Work to be completed: Word for word, please restate each record and pass over the pictures.

** Data for analysis follows **

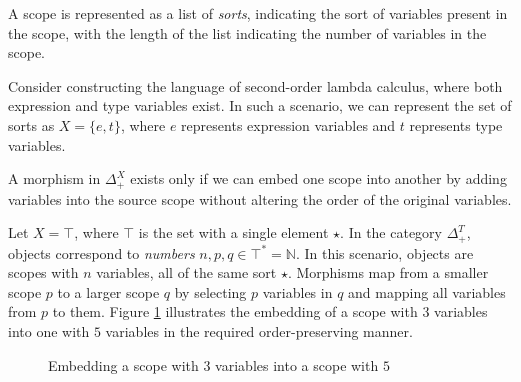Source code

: \documentclass[runningheads]{llncs}
\begin{document}
A scope is represented as a list of \emph{sorts}, indicating the sort of variables present in the scope, with the length of the list indicating the number of variables in the scope.

\begin{example}
  Consider constructing the language of second-order lambda calculus, where both expression and type variables exist.
  In such a scenario, we can represent the set of sorts as $X = \{e, t\}$, where $e$ represents expression variables and $t$ represents type variables.
\end{example}

A morphism in $Δ_+^X$ exists only if we can embed one scope into another by adding variables into the source scope without altering the order of the original variables.
\begin{example}
  Let $X = ⊤$, where $⊤$ is the set with a single element $⋆$. In the category $Δ_+^T$, objects correspond to \emph{numbers} $n, p, q ∈ ⊤^* = ℕ$.
  In this scenario, objects are scopes with $n$ variables, all of the same sort $⋆$.
  Morphisms map from a smaller scope $p$ to a larger scope $q$ by selecting $p$ variables in $q$ and mapping all variables from $p$ to them.
  Figure \ref{fig:ex1} illustrates the embedding of a scope with $3$ variables into one with $5$ variables in the required order-preserving manner.
  \begin{figure}[]
    \centering
    \caption{Embedding a scope with $3$ variables into a scope with $5$}
    \label{fig:ex1}
  \end{figure}
\end{example}
\end{document}
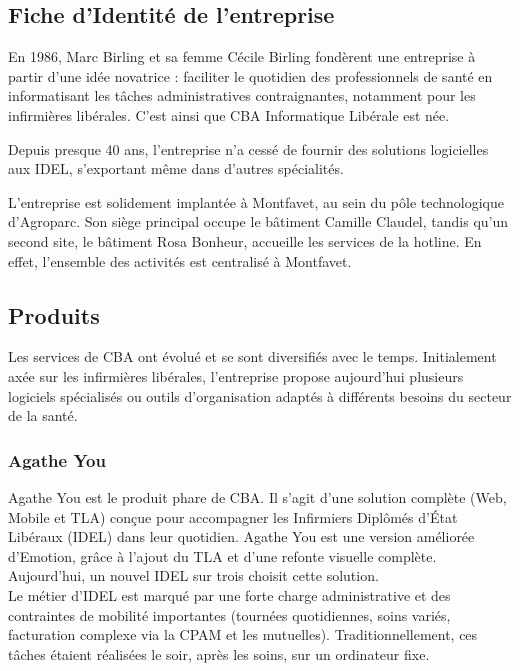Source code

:\documentclass{article}
\begin{document}
\subsection{Fiche d'Identité de l'entreprise}

En 1986, Marc Birling et sa femme Cécile Birling fondèrent une entreprise à partir d'une idée novatrice : faciliter le quotidien des professionnels de santé en informatisant les tâches administratives contraignantes, notamment pour les infirmières libérales. C'est ainsi que CBA Informatique Libérale est née.

Depuis presque 40 ans, l'entreprise n'a cessé de fournir des solutions logicielles aux IDEL, s'exportant même dans d'autres spécialités.

L'entreprise est solidement implantée à Montfavet, au sein du pôle technologique d'Agroparc. Son siège principal occupe le bâtiment Camille Claudel, tandis qu'un second site, le bâtiment Rosa Bonheur, accueille les services de la hotline. En effet, l'ensemble des activités est centralisé à Montfavet.

\subsection{Produits}

Les services de CBA ont évolué et se sont diversifiés avec le temps. Initialement axée sur les infirmières libérales, l'entreprise propose aujourd'hui plusieurs logiciels spécialisés ou outils d'organisation adaptés à différents besoins du secteur de la santé.

\subsubsection{Agathe You}

Agathe You est le produit phare de CBA. Il s'agit d'une solution complète (Web, Mobile et TLA) conçue pour accompagner les Infirmiers Diplômés d'État Libéraux (IDEL) dans leur quotidien.
Agathe You est une version améliorée d'Emotion, grâce à l'ajout du TLA et d'une refonte visuelle complète.
Aujourd'hui, un nouvel IDEL sur trois choisit cette solution.\\

Le métier d'IDEL est marqué par une forte charge administrative et des contraintes de mobilité importantes (tournées quotidiennes, soins variés, facturation complexe via la CPAM et les mutuelles). Traditionnellement, ces tâches étaient réalisées le soir, après les soins, sur un ordinateur fixe.
\end{document}
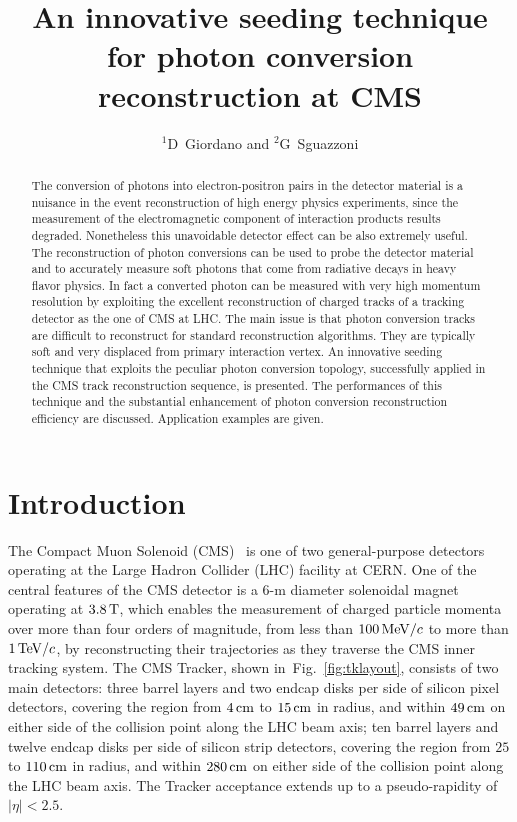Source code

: \documentclass[a4paper]{jpconf}
\begin{document}
\title{An innovative seeding technique for photon conversion reconstruction at CMS}

\author{$^1$D~Giordano and $^2$G~Sguazzoni}

\address{$^1$CERN, Information Technology Department, Experiment Support Group, Geneva, Switzerland}
\address{$^2$INFN, Firenze, Italy}



\begin{abstract}
The conversion of photons into electron-positron pairs in the detector material is a nuisance in the event reconstruction of high energy physics experiments, since the measurement of the electromagnetic component of interaction products results degraded. Nonetheless this unavoidable detector effect can be also extremely useful. The reconstruction of photon conversions can be used to probe the detector material and to accurately measure soft photons that come from radiative decays in heavy flavor physics. In fact a converted photon can be measured with very high momentum resolution by exploiting the excellent reconstruction of charged tracks of a tracking detector as the one of CMS at LHC. The main issue is that photon conversion tracks are difficult to reconstruct for standard reconstruction algorithms. They are typically soft and very displaced from primary interaction vertex. An innovative seeding technique that exploits the peculiar photon conversion topology, successfully applied in the CMS track reconstruction sequence, is presented. The performances of this technique and the substantial enhancement of photon conversion reconstruction efficiency are discussed. Application examples are given.
\end{abstract}


\section{Introduction}
\label{introductions}

The Compact Muon Solenoid (CMS)~\cite{JINST} is one of two general-purpose
detectors operating at the Large Hadron Collider (LHC) facility at CERN.
One of the central features of the CMS detector is a $6$-m diameter solenoidal
magnet operating at $3.8\,{\rm T}$, which enables the measurement of charged
particle momenta over more than four orders of magnitude, from less than
$100{\rm \, MeV}/c$ to more than $1{\rm \, TeV}/c$, by reconstructing their trajectories as they
traverse the CMS inner tracking system. The CMS Tracker, shown
in~Fig.~\ref{fig:tklayout}, consists of two main detectors: three
barrel layers and two endcap disks per side of silicon pixel detectors, covering
the region from $4\rm \, cm$ to $15\rm \, cm$ in radius, and within $49\rm \, cm$ on either
side of the collision point along the LHC beam axis; ten barrel layers and
twelve endcap disks per side of silicon strip detectors, covering the
region from $25$ to $110\rm \, cm$ in radius, and within $280\rm \, cm$ on either
side of the collision point along the LHC beam axis. The Tracker
acceptance extends up to a pseudo-rapidity of $\left | \eta \right | < 2.5$.
\end{document}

** End of Data for analysis **

Reply to the exercise:
Source code

: \documentclass[runningheads]{llncs}
\begin{document}
A scope is represented as a list of \emph{sorts}, indicating the sort of variables present in the scope, with the length of the list indicating the number of variables in the scope.

\begin{example}
  Consider constructing the language of second-order lambda calculus, where both expression and type variables exist.
  In such a scenario, we can represent the set of sorts as $X = \{e, t\}$, where $e$ represents expression variables and $t$ represents type variables.
\end{example}

A morphism in $Δ_+^X$ exists only if we can embed one scope into another by adding variables into the source scope without altering the order of the original variables.
\begin{example}
  Let $X = ⊤$, where $⊤$ is the set with a single element $⋆$. In the category $Δ_+^T$, objects correspond to \emph{numbers} $n, p, q ∈ ⊤^* = ℕ$.
  In this scenario, objects are scopes with $n$ variables, all of the same sort $⋆$.
  Morphisms map from a smaller scope $p$ to a larger scope $q$ by selecting $p$ variables in $q$ and mapping all variables from $p$ to them.
  Figure \ref{fig:ex1} illustrates the embedding of a scope with $3$ variables into one with $5$ variables in the required order-preserving manner.
  \begin{figure}[]
    \centering
    \caption{Embedding a scope with $3$ variables into a scope with $5$}
    \label{fig:ex1}
  \end{figure}
\end{example}
\end{document}
Source code

:\documentclass{article}
\begin{document}
\subsection{Fiche d'Identité de l'entreprise}

En 1986, Marc Birling et sa femme Cécile Birling fondèrent une entreprise à partir d'une idée novatrice : faciliter le quotidien des professionnels de santé en informatisant les tâches administratives contraignantes, notamment pour les infirmières libérales. C'est ainsi que CBA Informatique Libérale est née.

Depuis presque 40 ans, l'entreprise n'a cessé de fournir des solutions logicielles aux IDEL, s'exportant même dans d'autres spécialités.

L'entreprise est solidement implantée à Montfavet, au sein du pôle technologique d'Agroparc. Son siège principal occupe le bâtiment Camille Claudel, tandis qu'un second site, le bâtiment Rosa Bonheur, accueille les services de la hotline. En effet, l'ensemble des activités est centralisé à Montfavet.

\subsection{Produits}

Les services de CBA ont évolué et se sont diversifiés avec le temps. Initialement axée sur les infirmières libérales, l'entreprise propose aujourd'hui plusieurs logiciels spécialisés ou outils d'organisation adaptés à différents besoins du secteur de la santé.

\subsubsection{Agathe You}

Agathe You est le produit phare de CBA. Il s'agit d'une solution complète (Web, Mobile et TLA) conçue pour accompagner les Infirmiers Diplômés d'État Libéraux (IDEL) dans leur quotidien.
Agathe You est une version améliorée d'Emotion, grâce à l'ajout du TLA et d'une refonte visuelle complète.
Aujourd'hui, un nouvel IDEL sur trois choisit cette solution.\\

Le métier d'IDEL est marqué par une forte charge administrative et des contraintes de mobilité importantes (tournées quotidiennes, soins variés, facturation complexe via la CPAM et les mutuelles). Traditionnellement, ces tâches étaient réalisées le soir, après les soins, sur un ordinateur fixe.
\end{document}
Source code

: \documentclass[a4paper]{jpconf}
\begin{document}
\title{An innovative seeding technique for photon conversion reconstruction at CMS}

\author{$^1$D~Giordano and $^2$G~Sguazzoni}

\address{$^1$CERN, Information Technology Department, Experiment Support Group, Geneva, Switzerland}
\address{$^2$INFN, Firenze, Italy}



\begin{abstract}
The conversion of photons into electron-positron pairs in the detector material is a nuisance in the event reconstruction of high energy physics experiments, since the measurement of the electromagnetic component of interaction products results degraded. Nonetheless this unavoidable detector effect can be also extremely useful. The reconstruction of photon conversions can be used to probe the detector material and to accurately measure soft photons that come from radiative decays in heavy flavor physics. In fact a converted photon can be measured with very high momentum resolution by exploiting the excellent reconstruction of charged tracks of a tracking detector as the one of CMS at LHC. The main issue is that photon conversion tracks are difficult to reconstruct for standard reconstruction algorithms. They are typically soft and very displaced from primary interaction vertex. An innovative seeding technique that exploits the peculiar photon conversion topology, successfully applied in the CMS track reconstruction sequence, is presented. The performances of this technique and the substantial enhancement of photon conversion reconstruction efficiency are discussed. Application examples are given.
\end{abstract}


\section{Introduction}
\label{introductions}

The Compact Muon Solenoid (CMS)~\cite{JINST} is one of two general-purpose
detectors operating at the Large Hadron Collider (LHC) facility at CERN.
One of the central features of the CMS detector is a $6$-m diameter solenoidal
magnet operating at $3.8\,{\rm T}$, which enables the measurement of charged
particle momenta over more than four orders of magnitude, from less than
$100{\rm \, MeV}/c$ to more than $1{\rm \, TeV}/c$, by reconstructing their trajectories as they
traverse the CMS inner tracking system. The CMS Tracker, shown
in~Fig.~\ref{fig:tklayout}, consists of two main detectors: three
barrel layers and two endcap disks per side of silicon pixel detectors, covering
the region from $4\rm \, cm$ to $15\rm \, cm$ in radius, and within $49\rm \, cm$ on either
side of the collision point along the LHC beam axis; ten barrel layers and
twelve endcap disks per side of silicon strip detectors, covering the
region from $25$ to $110\rm \, cm$ in radius, and within $280\rm \, cm$ on either
side of the collision point along the LHC beam axis. The Tracker
acceptance extends up to a pseudo-rapidity of $\left | \eta \right | < 2.5$.
\end{document}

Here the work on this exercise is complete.